By reusing and repurposing assets, the company is aiming to “optimise capital cost” and “minimise environmental impact”.
EnQuest is planning to develop a “flexible storage hub”, capable of accommodating up to 10 million tonnes of CO2 a year from emitters in UK, Europe and beyond.
Outside of CCS, EnQuest is pushing on with plans to overhaul the Sullom Voe Terminal (SVT) and connected offshore infrastructure to harness the abundant renewable energy that will soon be available on its doorstep.
Almost 3 gigawatts of offshore wind permits were dished out nearby in the ScotWind clearing round.

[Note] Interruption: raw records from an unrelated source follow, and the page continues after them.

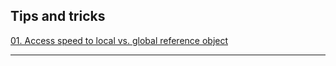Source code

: ## Tips and tricks

[01. Access speed to local vs. global reference object](https://github.com/mikehouse/iOS-Tricks/blob/master/Tips%20and%20Tricks/01.%20Access%20speed%20local%20vs.%20global%20reference%20object/README.md)

---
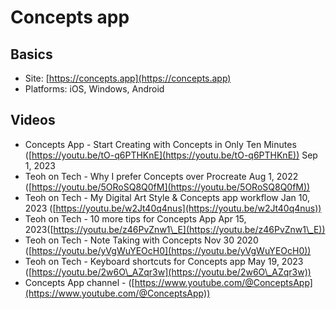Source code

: # Concepts app

## Basics

* Site: [https://concepts.app](https://concepts.app)
* Platforms: iOS, Windows, Android

## Videos

* Concepts App - Start Creating with Concepts in Only Ten Minutes ([https://youtu.be/tO-q6PTHKnE](https://youtu.be/tO-q6PTHKnE)) Sep 1, 2023
* Teoh on Tech - Why I prefer Concepts over Procreate Aug 1, 2022 ([https://youtu.be/5ORoSQ8Q0fM](https://youtu.be/5ORoSQ8Q0fM))
* Teoh on Tech - My Digital Art Style & Concepts app workflow Jan 10, 2023 ([https://youtu.be/w2Jt40q4nus](https://youtu.be/w2Jt40q4nus))
* Teoh on Tech - 10 more tips for Concepts App Apr 15, 2023([https://youtu.be/z46PvZnw1\_E](https://youtu.be/z46PvZnw1\_E))
* Teoh on Tech - Note Taking with Concepts Nov 30 2020 ([https://youtu.be/yVgWuYEOcH0](https://youtu.be/yVgWuYEOcH0))
* Teoh on Tech - Keyboard shortcuts for Concepts app May 19, 2023 ([https://youtu.be/2w6O\_AZqr3w](https://youtu.be/2w6O\_AZqr3w))
* Concepts App channel - ([https://www.youtube.com/@ConceptsApp](https://www.youtube.com/@ConceptsApp))
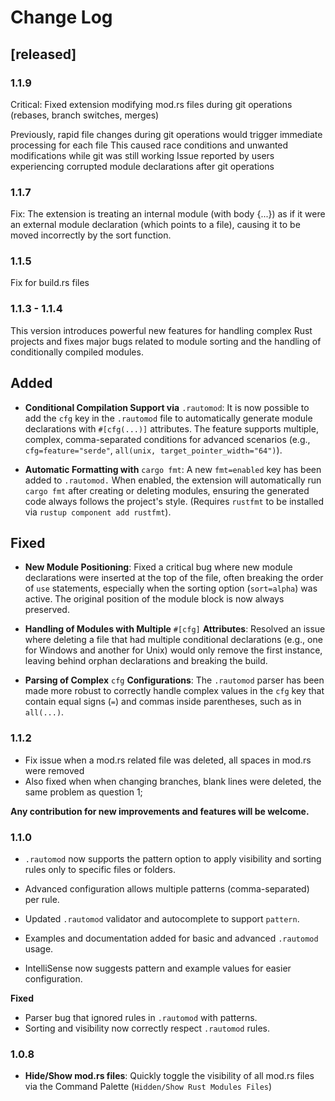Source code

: # Change Log

## [released]

### 1.1.9
Critical: Fixed extension modifying mod.rs files during git operations (rebases, branch switches, merges)

Previously, rapid file changes during git operations would trigger immediate processing for each file
This caused race conditions and unwanted modifications while git was still working
Issue reported by users experiencing corrupted module declarations after git operations

### 1.1.7 
Fix: The extension is treating an internal module (with body {...}) as if it were an external module declaration (which points to a file), causing it to be moved incorrectly by the sort function.

### 1.1.5 
Fix for build.rs files

### 1.1.3 - 1.1.4
This version introduces powerful new features for handling complex Rust projects and fixes major bugs related to module sorting and the handling of conditionally compiled modules.

## Added
- **Conditional Compilation Support via** `.rautomod`:
It is now possible to add the `cfg` key in the `.rautomod` file to automatically generate module declarations with `#[cfg(...)]` attributes. The feature supports multiple, complex, comma-separated conditions for advanced scenarios (e.g., `cfg=feature="serde"`, `all(unix, target_pointer_width="64")`).

- **Automatic Formatting with** `cargo fmt`:
A new `fmt=enabled` key has been added to `.rautomod.` When enabled, the extension will automatically run `cargo fmt` after creating or deleting modules, ensuring the generated code always follows the project's style. (Requires `rustfmt` to be installed via `rustup component add rustfmt`).

## Fixed

- **New Module Positioning**:
Fixed a critical bug where new module declarations were inserted at the top of the file, often breaking the order of `use` statements, especially when the sorting option (`sort=alpha`) was active. The original position of the module block is now always preserved.

- **Handling of Modules with Multiple** `#[cfg]` **Attributes**:
Resolved an issue where deleting a file that had multiple conditional declarations (e.g., one for Windows and another for Unix) would only remove the first instance, leaving behind orphan declarations and breaking the build.

- **Parsing of Complex** `cfg` **Configurations**:
The `.rautomod` parser has been made more robust to correctly handle complex values in the `cfg` key that contain equal signs (`=`) and commas inside parentheses, such as in `all(...)`.

### 1.1.2

- Fix issue when a mod.rs related file was deleted, all spaces in mod.rs were removed
- Also fixed when when changing branches, blank lines were deleted, the same problem as question 1;

**Any contribution for new improvements and features will be welcome.**

### 1.1.0

- `.rautomod` now supports the pattern option to apply visibility and sorting rules only to specific files or folders.

- Advanced configuration allows multiple patterns (comma-separated) per rule.

- Updated `.rautomod` validator and autocomplete to support `pattern`.

- Examples and documentation added for basic and advanced `.rautomod` usage.

- IntelliSense now suggests pattern and example values for easier configuration.

**Fixed**
- Parser bug that ignored rules in `.rautomod` with patterns.
- Sorting and visibility now correctly respect `.rautomod` rules.

### 1.0.8

- **Hide/Show mod.rs files**: Quickly toggle the visibility of all mod.rs files via the Command Palette (`Hidden/Show Rust Modules Files`)
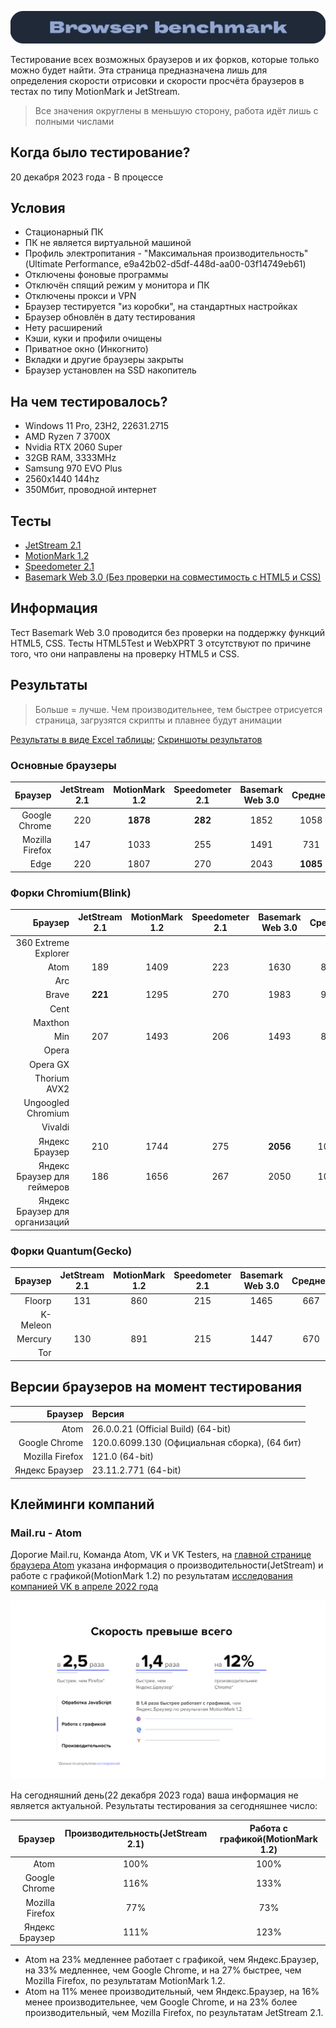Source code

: ![Windows Section](https://github.com/xtcorp/browser-benchmark-results/blob/main/images/BrowserBench.png)

Тестирование всех возможных браузеров и их форков, которые только можно будет найти. Эта страница предназначена лишь для определения скорости отрисовки и скорости просчёта браузеров в тестах по типу MotionMark и JetStream.

> Все значения округлены в меньшую сторону, работа идёт лишь с полными числами

## Когда было тестирование?
20 декабря 2023 года - В процессе

## Условия
- Стационарный ПК
- ПК не является виртуальной машиной
- Профиль электропитания - "Максимальная производительность"(Ultimate Performance,  e9a42b02-d5df-448d-aa00-03f14749eb61)
- Отключены фоновые программы
- Отключён спящий режим у монитора и ПК
- Отключены прокси и VPN
- Браузер тестируется "из коробки", на стандартных настройках
- Браузер обновлён в дату тестирования
- Нету расширений
- Кэши, куки и профили очищены
- Приватное окно (Инкогнито)
- Вкладки и другие браузеры закрыты
- Браузер установлен на SSD накопитель

## На чем тестировалось?
- Windows 11 Pro, 23H2, 22631.2715
- AMD Ryzen 7 3700X
- Nvidia RTX 2060 Super
- 32GB RAM, 3333MHz
- Samsung 970 EVO Plus
- 2560x1440 144hz
- 350Мбит, проводной интернет

## Тесты
- [JetStream 2.1](https://browserbench.org/JetStream/)
- [MotionMark 1.2](https://browserbench.org/MotionMark1.2/)
- [Speedometer 2.1](https://browserbench.org/Speedometer2.1/)
- [Basemark Web 3.0 (Без проверки на совместимость с HTML5 и CSS)](https://web.basemark.com/)

## Информация
Тест Basemark Web 3.0 проводится без проверки на поддержку функций HTML5, CSS. Тесты HTML5Test и WebXPRT 3 отсутствуют по причине того, что они направлены на проверку HTML5 и CSS.

## Результаты
> Больше = лучше. Чем производительнее, тем быстрее отрисуется страница, загрузятся скрипты и плавнее будут анимации

[Результаты в виде Excel таблицы](https://github.com/xtcorp/browser-benchmark-results/blob/c4a3f871db1915afd184928670f1b98116f28a7b/files/browser-benchmark-results.xlsx);
[Скриншоты результатов](https://github.com/xtcorp/browser-benchmark-results/tree/c4a3f871db1915afd184928670f1b98116f28a7b/images/Browser%20Benchmark%20Results)


### Основные браузеры
| Браузер | JetStream 2.1 | MotionMark 1.2 | Speedometer 2.1 | Basemark Web 3.0 | Среднее |
|          ---: |     :---:      |     :---:      |     :---:      |     :---:      |     :---:      |
| Google Chrome | 220 | **1878** | **282** | 1852 | 1058 |
| Mozilla Firefox | 147 | 1033 | 255 | 1491 | 731 |
| Edge | 220 | 1807 | 270 | 2043 | **1085** |

### Форки Chromium(Blink)
| Браузер | JetStream 2.1 | MotionMark 1.2 | Speedometer 2.1 | Basemark Web 3.0 | Среднее |
|          ---: |     :---:      |     :---:      |     :---:      |     :---:      |     :---:      |
| 360 Extreme Explorer |  |  |  |  |  |
| Atom | 189 | 1409 | 223 | 1630 | 862 |
| Arc |  |  |  |  |  |
| Brave | **221** | 1295 | 270 | 1983 | 942 |
| Cent |  |  |  |  |  |
| Maxthon |  |  |  |  |  |
| Min | 207 | 1493 | 206 | 1493 | 849 |
| Opera |  |  |  |  |  |
| Opera GX |  |  |  |  |  |
| Thorium AVX2 |  |  |  |  |  |
| Ungoogled Chromium |  |  |  |  |  |
| Vivaldi |  |  |  |  |  |
| Яндекс Браузер | 210 | 1744 | 275 | **2056** | 1071 |
| Яндекс Браузер для геймеров | 186 | 1656 | 267 | 2050 | 1039 |
| Яндекс Браузер для организаций |  |  |  |  |  |

### Форки Quantum(Gecko)
| Браузер | JetStream 2.1 | MotionMark 1.2 | Speedometer 2.1 | Basemark Web 3.0 | Среднее |
|          ---: |     :---:      |     :---:      |     :---:      |     :---:      |     :---:      |
| Floorp | 131 | 860 | 215 | 1465 | 667 |
| K-Meleon |  |  |  |  |  |
| Mercury | 130 | 891 | 215 | 1447 | 670 |
| Tor |  |  |  |  |  |

## Версии браузеров на момент тестирования
| Браузер | Версия |
|          ---: | :---          |
| Atom | 26.0.0.21 (Official Build) (64-bit) |
| Google Chrome | 120.0.6099.130 (Официальная сборка), (64 бит) |
| Mozilla Firefox | 121.0 (64-bit) |
| Яндекс Браузер | 23.11.2.771 (64-bit) |


## Клейминги компаний
### Mail.ru - Atom
Дорогие Mail.ru, Команда Atom, VK и VK Testers, на [главной странице браузера Atom](https://browser.ru/) указана информация о производительности(JetStream) и работе с графикой(MotionMark 1.2) по результатам [исследования компанией VK в апреле 2022 года](https://browser.ru/benchmark/atom.pdf)

![Atom VK benchmark results](https://github.com/xtcorp/browser-benchmark-results/blob/main/images/Atom_VK_benchmark_results.png)

На сегодняшний день(22 декабря 2023 года) ваша информация не является актуальной. Результаты тестирования за сегодняшнее число:

| Браузер | Производительность(JetStream 2.1) | Работа с графикой(MotionMark 1.2) |
|          ---: |     :---:      |     :---:      |
| Atom | 100% | 100% |
| Google Chrome | 116% | 133% |
| Mozilla Firefox | 77% | 73% |
| Яндекс Браузер | 111% | 123% |

- Atom на 23% медленнее работает с графикой, чем Яндекс.Браузер, на 33% медленнее, чем Google Chrome, и на 27% быстрее, чем Mozilla Firefox, по результатам MotionMark 1.2.
- Atom на 11% менее производительный, чем Яндекс.Браузер, на 16% менее
производительнее, чем Google Chrome, и на 23% более производительный, чем Mozilla Firefox, по результатам JetStream 2.1.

EnQuest says it is continuing to mature a number of global scale decarbonisation opportunities, including electrification and green hydrogen.
Having secured an exclusivity agreement with the Shetland Islands Council to progress new energy opportunities at SVT, the company believes it is “well placed to deliver on these new energy ambitions”.
But it lamented the UK Government’s decision to doubled down on the windfall tax, and raise it by an additional 10%.
It means that from the start of next year, North Sea oil and gas producers will have to contend with a 75% marginal rate of tax until 2028.
EnQuest Chief Executive, Amjad Bseisu, said: “Looking ahead towards 2023, we will maintain our disciplined approach, focusing on low-cost and quick payback organic opportunities as we plan our well work programmes for Magnus, PM8/Seligi and Golden Eagle. We continue to make good progress in maturing our infrastructure and new energy business in a capital light manner.
“While the recently announced increase and extension of the duration of the Energy Profits Levy is particularly disappointing and threatens the delivery of UK’s twin objectives of long-term energy security and decarbonisation, we remain committed to the UK North Sea and delivery of value to our stakeholders.”